Rae’s success also comes down to the kind of effervescent charm and charisma you can’t manufacture; the kind that radiates even through a computer screen from where I sit some 5,000 miles away. But while that played one part in her stratospheric rise, the other part was simply hard work. When she landed her first acting role in Netflix’s He’s All That, she spent eight weeks working intensively with an acting coach, and when it came to business, she was one of the shrewdest operators within her TikTok cohort, parlaying her success on the platform into a multi-million-dollar beauty brand and a multi-picture “creative partnership” with Netflix.
And so it was with her approach to music. When Rae first began vocal lessons and studio sessions in earnest back in 2020, she opted to fund them entirely herself rather than sign with a label, meaning she could choose her own collaborators. Naturally, she already had an extensive list of hitmakers in mind, including the Swedish pop powerhouse Rami Yacoub, whose songwriting and production work has spanned everything from Spears’s “…Baby One More Time” to Beyoncé’s “Alien Superstar,” and his fellow countryman and Max Martin protégé Oscar Görres. “The Swedes always know what’s up when it comes to pop music,” Rae laughs.
But all this wasn’t on the public record when Rae released her debut single, “Obsessed,” in March 2021. While there are those who have harnessed the power of TikTok to soar to viral success before developing a more sustained career—Doja Cat, Lil Nas X—there are many fewer who actually began as a TikTok personality, and it’s hard not to imagine that played some part in the skepticism that greeted Rae’s first foray into music. Produced by pop maestro Benny Blanco, “Obsessed” felt like a knowing riff on the cloying odes to self-love that dominated the charts of the 2010s, as well as a cheeky acknowledgment of the inherent imbalance of fan relationships online—all packaged up in a splashy video featuring TikTok-ready dance moves, slinky Mugler bodysuits, and a chorus as catchy as flu on a cruise ship.
Yet many critics, both online and in the media, didn’t see the vision. “I wrote a lot of songs, obviously, as one does when they’re trying to figure out what they want to say, and what kind of music they want to make,” Rae says. “As I was doing that, I put out ‘Obsessed,’ and…” she sighs. “I’m pretty hard on myself in general. I have very high standards for myself, and that can be my downfall sometimes. I just wanted people to know that I really care about music, and that I take it seriously. I put out ‘Obsessed’ and, you know, people didn’t love it as much as I loved it.” Initially, the negative responses to “Obsessed” almost put her off her dream of being a musician entirely. “I think I had a really fragile sense of self at that time,” she recalls. “I was 19, you know? It kind of crushed me for some time. I started feeling a lot of self-doubt, and those big dreams that I was pursuing, I just thought, Maybe I’m not good enough to do this.”

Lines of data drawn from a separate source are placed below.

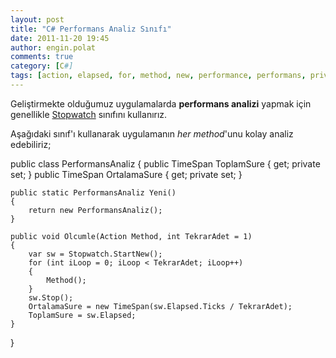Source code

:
 ```yaml
---
layout: post
title: "C# Performans Analiz Sınıfı"
date: 2011-11-20 19:45
author: engin.polat
comments: true
category: [C#]
tags: [action, elapsed, for, method, new, performance, performans, private, public, return, startnew, static, stopwatch, ticks, TimeSpan, void]
---
```

Geliştirmekte olduğumuz uygulamalarda **performans analizi** yapmak için genellikle <a href="http://msdn.microsoft.com/library/system.diagnostics.stopwatch" title="Stopwatch Class">Stopwatch</a> sınıfını kullanırız.

Aşağıdaki sınıf'ı kullanarak uygulamanın *her method*'unu kolay analiz edebiliriz;



public class PerformansAnaliz
{
    public TimeSpan ToplamSure { get; private set; }
    public TimeSpan OrtalamaSure { get; private set; }

    public static PerformansAnaliz Yeni()
    {
        return new PerformansAnaliz();
    }

    public void Olcumle(Action Method, int TekrarAdet = 1)
    {
        var sw = Stopwatch.StartNew();
        for (int iLoop = 0; iLoop < TekrarAdet; iLoop++)
        {
            Method();
        }
        sw.Stop();
        OrtalamaSure = new TimeSpan(sw.Elapsed.Ticks / TekrarAdet);
        ToplamSure = sw.Elapsed;
    }
}</pre>


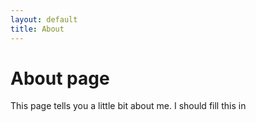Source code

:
 ```yaml
---
layout: default
title: About
---
```

# About page

This page tells you a little bit about me.
I should fill this in
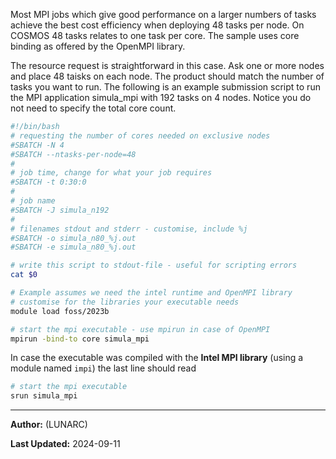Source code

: Most MPI jobs which give good performance on a larger numbers of tasks 
achieve the best cost efficiency when deploying 48 tasks per node.  On COSMOS 48 tasks relates to one task per core.  The sample uses core binding as offered by the OpenMPI library.

The resource request is straightforward in this case. Ask one or more nodes and place 48 taisks on each node.  The product should match the number of tasks you want to run. The following is an example submission script to run the MPI application simula_mpi with 192 tasks on 4 nodes. Notice you do not need to specify the total core count.

```bash
#!/bin/bash
# requesting the number of cores needed on exclusive nodes
#SBATCH -N 4
#SBATCH --ntasks-per-node=48
#
# job time, change for what your job requires
#SBATCH -t 0:30:0
#
# job name
#SBATCH -J simula_n192
#
# filenames stdout and stderr - customise, include %j
#SBATCH -o simula_n80_%j.out
#SBATCH -e simula_n80_%j.out

# write this script to stdout-file - useful for scripting errors
cat $0

# Example assumes we need the intel runtime and OpenMPI library
# customise for the libraries your executable needs
module load foss/2023b

# start the mpi executable - use mpirun in case of OpenMPI
mpirun -bind-to core simula_mpi
```

In case the executable was compiled with the **Intel MPI library** (using a module named `impi`) the last line should read

```bash
# start the mpi executable 
srun simula_mpi
```

---

**Author:**
(LUNARC)

**Last Updated:**
2024-09-11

A further blow came when a tranche of songs Rae had recorded throughout that first year of sessions leaked online—“I was shocked,” she says, noting that she still has no idea how they got out—forcing her to confront her insecurities head-on. For while Rae initially feared the leaks could mark the death knell for her music career, they soon began taking on a life of their own. Fans on Twitter and Reddit began demanding justice for the (genuinely fantastic) songs Rae had written, and eventually, that enthusiasm crossed her radar. “I began to notice there was this group of people who were super-interested in them, and it restored a little bit of excitement about it all for me,” she says. “I was just really surprised, after what felt like a long period of time, that people were so interested and wanted to see me continue. And so I began to realize that the only way I can fail is by not continuing. I think that’s the most important thing I’ve learned over the past two-and-a-half years.”
For Rae, deciding to release the EP last Friday was about closure—but, even if she’s far too polite to say so, it also feels like a two-fingers-up to those who might have doubted her. The opener, “I Got It Bad,” is a bona fide pop masterpiece with a welcome dose of weirdness (“Take off every piece of me / until there’s only skin on my body”) that recalls Britney at her peak, with an irresistible, swooping chorus and a juggernaut of a bridge. “Nothing On (But The Radio)” will be familiar to Lady Gaga fans as a demo that was once leaked for her too; here, it finds a new life with Rae as a deliciously silly siren call to a distant lover. It’s as much fun to listen to as Rae clearly had making it.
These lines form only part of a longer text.